AML/KYC (Anti-Money Laundering and Customer Identification) Policy

---

1. General provisions

1.1. This Anti-Money Laundering and Customer Identification Policy (hereinafter referred to as the “AML/KYC Policy”) was developed by the Limited Liability Company “Great Stone” (hereinafter referred to as the “Company”), the owner of the OZTA IT service, in order to manage legal, reputational and compliance risks when providing services through the OZTA service.

1.2. The company is not a bank, payment organization or other financial intermediary entity and applies AML/KYC measures to the extent necessary for:

• compliance with the requirements of the legislation of the Kyrgyz Republic;
• fulfillment of contractual obligations to clients and partners;
• fulfilling the requirements of payment, banking and other counterparties;
• preventing the use of the service for illegal purposes.

1.3. The company applies a risk-based approach (Risk-Based Approach), taking into account the nature of services, customer behavior and geography of operations.

1.4. This Policy applies to relationships arising within the use of the OZTA service, and is an integral part of the Company’s Public Offer and is applied in conjunction with the Payment Terms and Sanctions Policy posted in the OZTA service.

---

2. Terms and definitions

The terms are used in the meaning established by the legislation of the Kyrgyz Republic, FATF recommendations, as well as the Company’s user documents.

---

3. Company obligations

3.1. The company has the right:

• request from Clients information and documents necessary for identification;
• refuse to provide services or suspend them if it is impossible to comply with AML/KYC requirements;
• carry out verification of Clients using open sources and, if necessary and accessible, specialized databases.

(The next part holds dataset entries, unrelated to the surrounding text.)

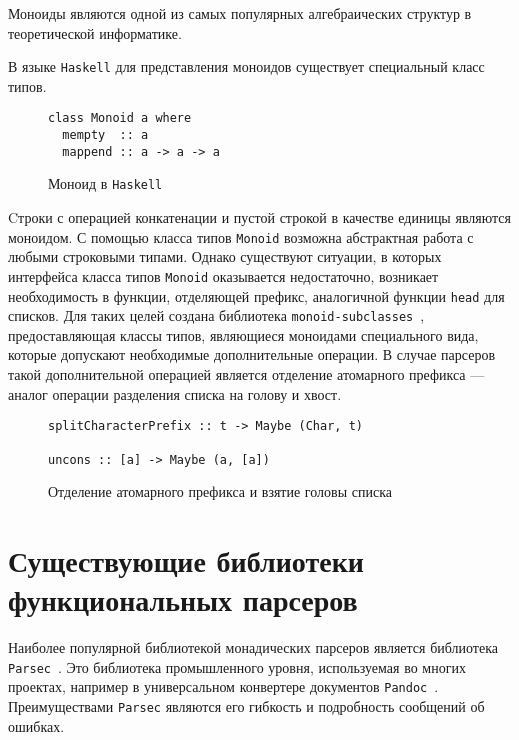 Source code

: Моноиды являются одной из самых популярных алгебраических структур в 
теоретической информатике.

В языке \lstinline{Haskell} для представления моноидов существует специальный 
класс типов.

\begin{figure}[h]
\begin{lstlisting}
class Monoid a where
  mempty  :: a
  mappend :: a -> a -> a
\end{lstlisting}
\caption{Моноид в \lstinline{Haskell}}
\label{listing:Monoid}
\end{figure}

Cтроки с операцией конкатенации и пустой строкой в качестве единицы являются 
моноидом. С помощью класса типов \lstinline{Monoid} возможна абстрактная работа 
с любыми строковыми типами. Однако существуют ситуации, в которых интерфейса 
класса типов \lstinline{Monoid} оказывается недостаточно, возникает 
необходимость в функции, отделяющей префикс, аналогичной функции 
\lstinline{head} для списков. Для таких целей создана библиотека 
\lstinline{monoid-subclasses}~\autocite{MonoidSubclasses}, предоставляющая 
классы типов, являющиеся моноидами специального вида, которые допускают 
необходимые дополнительные операции. В случае парсеров такой дополнительной 
операцией является отделение атомарного префикса --- аналог операции разделения 
списка на голову и хвост.

\begin{figure}[h]
\begin{lstlisting}
splitCharacterPrefix :: t -> Maybe (Char, t)

uncons :: [a] -> Maybe (a, [a])
\end{lstlisting}
\caption{Отделение атомарного префикса и взятие головы списка}
\label{listing:Monoid}
\end{figure}

\section{Существующие библиотеки функциональных парсеров}

Наиболее популярной библиотекой монадических парсеров является библиотека 
\lstinline{Parsec}~\autocite{Parsec}. Это библиотека промышленного уровня, 
используемая во многих проектах, например в универсальном конвертере документов 
\lstinline{Pandoc}~\autocite{Pandoc}. Преимуществами \lstinline{Parsec} являются
 его гибкость и подробность сообщений об ошибках.

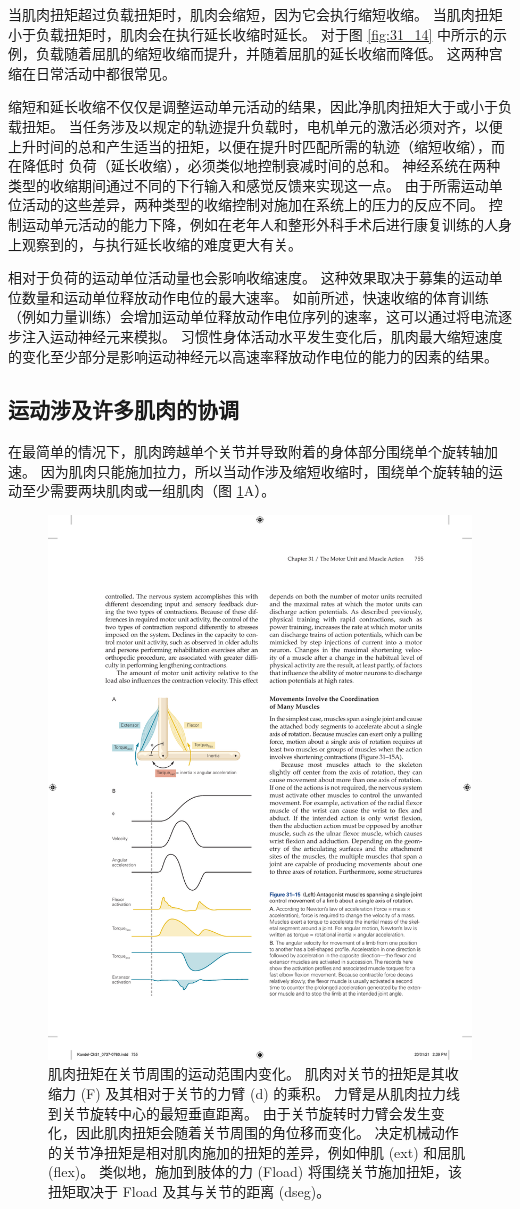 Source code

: 当肌肉扭矩超过负载扭矩时，肌肉会缩短，因为它会执行缩短收缩。
当肌肉扭矩小于负载扭矩时，肌肉会在执行延长收缩时延长。
对于图 \ref{fig:31_14} 中所示的示例，负载随着屈肌的缩短收缩而提升，并随着屈肌的延长收缩而降低。
这两种宫缩在日常活动中都很常见。


缩短和延长收缩不仅仅是调整运动单元活动的结果，因此净肌肉扭矩大于或小于负载扭矩。
当任务涉及以规定的轨迹提升负载时，电机单元的激活必须对齐，以便上升时间的总和产生适当的扭矩，以便在提升时匹配所需的轨迹（缩短收缩），而在降低时 负荷（延长收缩），必须类似地控制衰减时间的总和。
神经系统在两种类型的收缩期间通过不同的下行输入和感觉反馈来实现这一点。
由于所需运动单位活动的这些差异，两种类型的收缩控制对施加在系统上的压力的反应不同。
控制运动单元活动的能力下降，例如在老年人和整形外科手术后进行康复训练的人身上观察到的，与执行延长收缩的难度更大有关。


相对于负荷的运动单位活动量也会影响收缩速度。
这种效果取决于募集的运动单位数量和运动单位释放动作电位的最大速率。
如前所述，快速收缩的体育训练（例如力量训练）会增加运动单位释放动作电位序列的速率，这可以通过将电流逐步注入运动神经元来模拟。
习惯性身体活动水平发生变化后，肌肉最大缩短速度的变化至少部分是影响运动神经元以高速率释放动作电位的能力的因素的结果。


\subsection{运动涉及许多肌肉的协调}

在最简单的情况下，肌肉跨越单个关节并导致附着的身体部分围绕单个旋转轴加速。
因为肌肉只能施加拉力，所以当动作涉及缩短收缩时，围绕单个旋转轴的运动至少需要两块肌肉或一组肌肉（图 \ref{fig:31_15}A）。


\begin{figure}[htbp]
	\centering
	\includegraphics[width=0.45\linewidth]{chap31/fig_31_15}
	\caption{肌肉扭矩在关节周围的运动范围内变化。 肌肉对关节的扭矩是其收缩力 (F) 及其相对于关节的力臂 (d) 的乘积。 力臂是从肌肉拉力线到关节旋转中心的最短垂直距离。 由于关节旋转时力臂会发生变化，因此肌肉扭矩会随着关节周围的角位移而变化。 决定机械动作的关节净扭矩是相对肌肉施加的扭矩的差异，例如伸肌 (ext) 和屈肌 (flex)。 类似地，施加到肢体的力 (Fload) 将围绕关节施加扭矩，该扭矩取决于 Fload 及其与关节的距离 (dseg)。}
	\label{fig:31_15}
\end{figure}


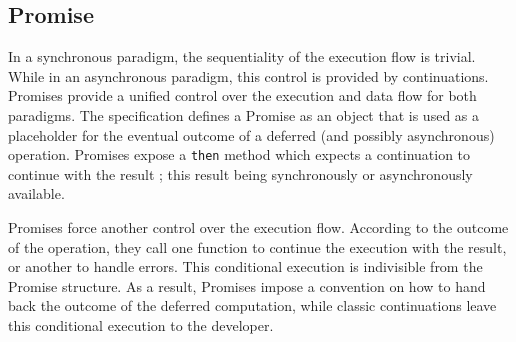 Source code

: \subsection{Promise} \label{section:definitions:promise}



In a synchronous paradigm, the sequentiality of the execution flow is trivial.
While in an asynchronous paradigm, this control is provided by continuations.
Promises provide a unified control over the execution and data flow for both paradigms.
The specification defines a Promise as an object that is used as a placeholder for the eventual outcome of a deferred (and possibly asynchronous) operation.
Promises expose a \texttt{then} method which expects a continuation to continue with the result ; this result being synchronously or asynchronously available.


Promises force another control over the execution flow.
According to the outcome of the operation, they call one function to continue the execution with the result, or another to handle errors.
This conditional execution is indivisible from the Promise structure.
As a result, Promises impose a convention on how to hand back the outcome of the deferred computation, while classic continuations leave this conditional execution to the developer.

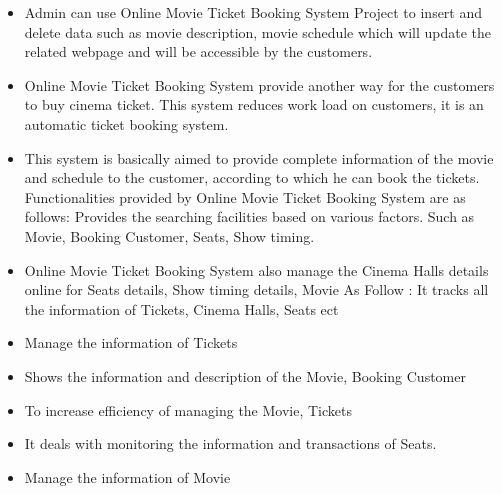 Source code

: \documentclass[oneside,a4paper,12pt]{report}
\begin{document}
\begin{itemize}
    \item Admin can use Online Movie Ticket Booking System Project to insert and delete data such as movie description, movie schedule which will update the related webpage and will be accessible by the customers. 
    \item Online Movie Ticket Booking System provide another way for the customers to buy cinema ticket. This system reduces work load on customers, it is an automatic ticket booking system. 
    \item This system is basically aimed to provide complete information of the movie and schedule to the customer, according to which he can book the tickets. 
Functionalities provided by Online Movie Ticket Booking System are as follows: 
Provides the searching facilities based on various factors. Such as Movie, Booking 
Customer, Seats, Show timing.
    \item Online Movie Ticket Booking System also manage the Cinema Halls details online for Seats details, Show timing details, Movie As Follow : 
It tracks all the information of Tickets, Cinema Halls, Seats ect 
    \item Manage the information of Tickets 
    \item Shows the information and description of the Movie, Booking Customer 
    \item To increase efficiency of managing the Movie, Tickets 
    \item It deals with monitoring the information and transactions of Seats. 
    \item Manage the information of Movie 
\end{itemize}

\end{document}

3.2. The company undertakes:

• apply procedures for identifying and verifying Clients to the extent appropriate to their risk profile;
• ensure the confidentiality of the information received;
• interact with authorized bodies exclusively in cases and in the manner expressly provided for by applicable law.

---

4. Customer identification (KYC)

4.1. The scope and depth of Client identification are determined by the Company individually, taking into account:

• type of Client (individual/legal entity);
• the nature of the services provided;
• volume and regularity of use of the service;
• identified risk factors.

4.2. The company has the right to use:

• basic verification (CDD);
• enhanced verification (EDD);
• simplified verification (SDD) - in cases permitted by law.

---

5. Monitoring service usage

5.1. The Company monitors the use of the OZTA service, including the actions of Clients related to the execution of orders and the use of the platform’s functionality.

5.2. The Company has the right to suspend the provision of services or the execution of the Client’s order if it detects:

• inconsistency with the stated purpose of using the service;
• signs of abuse of the service;
• factors of increased compliance risk.

---

6. Suspicious situations

6.1. If circumstances are identified that may indicate illegal use of the service, the Company has the right to:

• suspend the provision of services;
• request additional information and documents;
• terminate business relations with the Client.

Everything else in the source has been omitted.